How to design a database schema to support tagging with categories?

This is yet another variation on the Entity-Attribute-Value design.

A more recognizable EAV table looks like the following:

CREATE TABLE vehicleEAV (
  vid        INTEGER,
  attr_name  VARCHAR(20),
  attr_value VARCHAR(100),
  PRIMARY KEY (vid, attr_name),
  FOREIGN KEY (vid) REFERENCES vehicles (vid)
);

Some people force attr_name to reference a lookup table of predefined attribute names, to limit the chaos.

What you've done is simply spread an EAV table over three tables, but without improving the order of your metadata:

CREATE TABLE vehicleTag (
  vid         INTEGER,
  cid         INTEGER,
  tid         INTEGER,
  PRIMARY KEY (vid, cid),
  FOREIGN KEY (vid) REFERENCES vehicles(vid),
  FOREIGN KEY (cid) REFERENCES categories(cid),
  FOREIGN KEY (tid) REFERENCES tags(tid)
);

CREATE TABLE categories (
  cid        INTEGER PRIMARY KEY,
  category   VARCHAR(20) -- "attr_name"
);

CREATE TABLE tags (
  tid        INTEGER PRIMARY KEY,
  tag        VARCHAR(100) -- "attr_value"
);

If you're going to use the EAV design, you only need the vehicleTags and categories tables.

CREATE TABLE vehicleTag (
  vid         INTEGER,
  cid         INTEGER,     -- reference to "attr_name" lookup table
  tag         VARCHAR(100, -- "attr_value"
  PRIMARY KEY (vid, cid),
  FOREIGN KEY (vid) REFERENCES vehicles(vid),
  FOREIGN KEY (cid) REFERENCES categories(cid)
);

But keep in mind that you're mixing data with metadata. You lose the ability to apply certain constraints to your data model.

  • How can you make one of the categories mandatory (a conventional column uses a NOT NULL constraint)?
  • How can you use SQL data types to validate some of your tag values? You can't, because you're using a long string for every tag value. Is this string long enough for every tag you'll need in the future? You can't tell.
  • How can you constrain some of your tags to a set of permitted values (a conventional table uses a foreign key to a lookup table)? This is your "softtop" vs. "soft top" example. But you can't make a constraint on the tag column because that constraint would apply to all other tag values for other categories. You'd effectively restrict engine size and paint color to "soft top" as well.

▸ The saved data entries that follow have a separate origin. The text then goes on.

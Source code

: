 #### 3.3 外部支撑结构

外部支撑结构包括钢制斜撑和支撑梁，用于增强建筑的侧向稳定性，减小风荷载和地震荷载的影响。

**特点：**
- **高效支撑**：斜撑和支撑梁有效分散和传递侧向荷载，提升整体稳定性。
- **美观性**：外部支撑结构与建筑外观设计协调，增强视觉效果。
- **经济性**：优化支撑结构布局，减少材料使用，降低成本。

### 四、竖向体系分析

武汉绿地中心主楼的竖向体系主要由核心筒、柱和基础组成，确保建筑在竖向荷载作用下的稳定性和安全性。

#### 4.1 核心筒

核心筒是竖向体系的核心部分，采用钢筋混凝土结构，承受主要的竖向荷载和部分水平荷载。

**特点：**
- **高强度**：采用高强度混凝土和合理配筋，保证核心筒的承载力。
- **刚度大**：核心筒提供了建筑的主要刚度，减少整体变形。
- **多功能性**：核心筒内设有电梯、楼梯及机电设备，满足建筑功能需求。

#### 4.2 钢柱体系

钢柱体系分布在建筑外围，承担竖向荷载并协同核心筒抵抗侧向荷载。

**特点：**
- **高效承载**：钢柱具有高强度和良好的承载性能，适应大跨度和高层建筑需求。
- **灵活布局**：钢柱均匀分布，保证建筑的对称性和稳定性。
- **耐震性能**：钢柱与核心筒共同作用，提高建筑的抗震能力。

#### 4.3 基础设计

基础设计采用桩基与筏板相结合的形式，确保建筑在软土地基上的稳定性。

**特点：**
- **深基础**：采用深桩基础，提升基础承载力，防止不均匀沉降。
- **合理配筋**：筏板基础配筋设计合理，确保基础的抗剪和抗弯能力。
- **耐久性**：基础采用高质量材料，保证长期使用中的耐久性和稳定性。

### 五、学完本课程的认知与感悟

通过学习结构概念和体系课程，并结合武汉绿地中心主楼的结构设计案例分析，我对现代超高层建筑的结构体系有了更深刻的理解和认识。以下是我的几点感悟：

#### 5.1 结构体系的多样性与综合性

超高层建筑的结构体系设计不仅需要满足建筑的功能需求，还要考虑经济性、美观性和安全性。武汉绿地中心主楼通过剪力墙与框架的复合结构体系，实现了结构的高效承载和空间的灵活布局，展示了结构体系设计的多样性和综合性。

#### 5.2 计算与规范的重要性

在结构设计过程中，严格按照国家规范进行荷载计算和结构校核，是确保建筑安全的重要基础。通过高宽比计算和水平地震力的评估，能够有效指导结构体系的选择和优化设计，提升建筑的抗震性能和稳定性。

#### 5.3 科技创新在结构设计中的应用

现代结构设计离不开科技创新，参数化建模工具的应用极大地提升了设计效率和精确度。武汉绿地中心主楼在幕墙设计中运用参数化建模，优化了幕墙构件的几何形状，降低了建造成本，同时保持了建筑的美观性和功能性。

SQL databases don't work well with this model. It's extremely difficult to get right, and querying it becomes very complex. If you do continue to use SQL, you will be better off modeling the tables conventionally, with one column per attribute. If you have need to have "subtypes" then define a subordinate table per subtype (Class-Table Inheritance), or else use Single-Table Inheritance. If you have an unlimited variation in the attributes per entity, then use Serialized LOB.

Another technology that is designed for these kinds of fluid, non-relational data models is a Semantic Database, storing data in RDF and queried with SPARQL. One free solution is RDF4J (formerly Sesame).


I needed to solve this exact problem (same general domain and everything — auto parts). I found that the best solution to the problem was to use Lucene/Xapian/Ferret/Sphinx or whichever full-text indexer you prefer. Much better performance than what SQL can offer.


What you describe are not tags, tags are only values, they do not have an associated key. Tags are normally implemented as a string column, the value being a list of values delimited.

For example #1, a tag field would contain a value such as:

"manufacture_Mercedes,model_SLK32 AMG,convertible_hardtop"

The user then would normally be able to easily filter entries, by the existence of one or more tags. It is essentially schemaless data from a database perspective. There are downsides to tags, but they also avoid the extreme complications that come from using an EAV model. If you really need an EAV model, it also might be worth considering an attributes field, which contains JSON data. It's more painful to query, but still not as horrible as querying EAV across multiple tables.